5 Experimental results
5.1 Comparison with state-of-the-art models
We compare MKGOpinSum with several state-of-the-art opinion summarization methods including extractive and abstractive methods on the Amazon and Yelp datasets to evaluate our model. Table 3 demonstrates the evaluation results of the methods. For Yelp dataset, it shows that MKGOpinSum performs the best in the token level and the segment level according to the scores of R-L, and \( F_{BERT} \). We ascribe the higher R-2 score of Self &Control method in Yelp dataset to that it utilizing inferred control tokens which enrich reviews. For Amazon dataset, MKGOpinSum has the highest R-2, R-L and \( F_{BERT} \) scores. When compared to that of the Yelp dataset, the results on Amazon dataset have the better performance because of Amazon dataset providing the more objective and targeted reviews and pictures. It’s worth noting that as a single-modal method, COOP shows the excellent performance on R-1 score in both datasets for its exquisite processing of latent vector aggregation. Although the encoding strategy of text modality data seems relatively simple when comparing to COOP, MKGOpinSum still get a similiar R-1 score, highlighting the effectiveness of MKG modality. MKGOpinSum outperforms the multi-modal opinion summarization method MultimodalSum because of structural information obtained from the table encoder and the MKG encoder. Thus, the conclusion is that MKGOpinSum outperforms most kinds of opinion summarization methods, and has its specific advantages when compared with the well designed text opinion summarization methods.
5.2 Ablation study
To investigate the effect of each part in MKGOpinSum, we carry out ablation study on the Amazon dataset.

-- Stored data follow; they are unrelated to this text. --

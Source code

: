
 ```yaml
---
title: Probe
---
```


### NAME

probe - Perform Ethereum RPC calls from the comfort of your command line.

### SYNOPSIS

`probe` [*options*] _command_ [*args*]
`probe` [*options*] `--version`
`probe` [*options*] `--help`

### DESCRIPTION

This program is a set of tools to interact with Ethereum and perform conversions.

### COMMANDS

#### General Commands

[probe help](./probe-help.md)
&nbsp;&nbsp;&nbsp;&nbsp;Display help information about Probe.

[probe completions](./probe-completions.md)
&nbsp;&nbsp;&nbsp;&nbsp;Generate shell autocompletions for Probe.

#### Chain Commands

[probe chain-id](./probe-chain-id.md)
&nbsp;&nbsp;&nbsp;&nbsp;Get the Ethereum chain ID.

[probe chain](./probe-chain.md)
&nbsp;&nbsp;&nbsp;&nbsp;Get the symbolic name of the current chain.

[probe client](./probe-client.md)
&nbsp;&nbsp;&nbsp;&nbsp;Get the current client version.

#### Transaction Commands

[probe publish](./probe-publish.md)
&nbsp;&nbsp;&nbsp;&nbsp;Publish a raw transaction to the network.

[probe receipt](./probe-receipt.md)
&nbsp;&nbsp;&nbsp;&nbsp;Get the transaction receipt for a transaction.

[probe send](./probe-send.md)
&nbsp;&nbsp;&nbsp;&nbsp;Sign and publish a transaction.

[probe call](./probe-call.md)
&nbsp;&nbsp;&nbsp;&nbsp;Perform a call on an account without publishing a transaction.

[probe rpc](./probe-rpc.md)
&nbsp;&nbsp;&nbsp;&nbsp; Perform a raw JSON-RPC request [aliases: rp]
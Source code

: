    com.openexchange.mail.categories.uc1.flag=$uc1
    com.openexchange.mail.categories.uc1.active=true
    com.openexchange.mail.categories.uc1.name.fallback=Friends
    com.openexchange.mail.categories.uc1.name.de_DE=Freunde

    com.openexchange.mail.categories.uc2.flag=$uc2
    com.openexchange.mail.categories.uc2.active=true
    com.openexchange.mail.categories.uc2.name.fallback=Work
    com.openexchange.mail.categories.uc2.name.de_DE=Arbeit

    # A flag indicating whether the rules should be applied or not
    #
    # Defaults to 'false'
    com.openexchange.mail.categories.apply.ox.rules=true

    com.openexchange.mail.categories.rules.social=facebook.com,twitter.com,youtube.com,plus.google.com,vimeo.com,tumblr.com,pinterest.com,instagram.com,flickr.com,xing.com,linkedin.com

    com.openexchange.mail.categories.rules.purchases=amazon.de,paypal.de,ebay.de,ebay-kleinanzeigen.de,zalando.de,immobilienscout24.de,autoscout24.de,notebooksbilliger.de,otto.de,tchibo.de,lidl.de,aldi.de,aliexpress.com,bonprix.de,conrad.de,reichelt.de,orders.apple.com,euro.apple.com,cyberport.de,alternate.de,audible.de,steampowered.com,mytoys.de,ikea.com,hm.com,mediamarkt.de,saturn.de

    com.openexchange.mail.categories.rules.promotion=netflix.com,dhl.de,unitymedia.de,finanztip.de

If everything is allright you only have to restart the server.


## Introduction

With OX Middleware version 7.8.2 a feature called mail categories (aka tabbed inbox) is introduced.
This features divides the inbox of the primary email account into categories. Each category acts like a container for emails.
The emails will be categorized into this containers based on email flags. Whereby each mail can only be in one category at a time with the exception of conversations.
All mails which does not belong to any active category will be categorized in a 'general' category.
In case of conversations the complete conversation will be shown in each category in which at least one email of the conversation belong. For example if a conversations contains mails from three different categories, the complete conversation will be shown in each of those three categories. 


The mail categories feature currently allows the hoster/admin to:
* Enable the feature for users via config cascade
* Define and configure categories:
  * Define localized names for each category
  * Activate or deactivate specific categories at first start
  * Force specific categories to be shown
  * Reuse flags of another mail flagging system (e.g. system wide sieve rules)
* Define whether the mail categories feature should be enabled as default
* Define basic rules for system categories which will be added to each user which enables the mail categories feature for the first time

Firstly, we respectively remove table modality and MKG modality to evaluate their effects. The results are shown in the upper part of Table 4. It shows that both table and MKG modalities can improve the performance of our model, comparing with the model using only text modality. Concretely, the model with MKG modality performs better than the model with table modality. This is because that MKGs fully utilize the inner relations in review texts and the relations between text and images. The image encoder we use also extract some important details like the appearance of the product that table data does not offer. However, table data also provide comprehensive information which may not be mentioned in the reviews and images such as their brands, categories and prices, etc. All these narrow the gap between MKG and table modalities, and proves the effectiveness of the table modality.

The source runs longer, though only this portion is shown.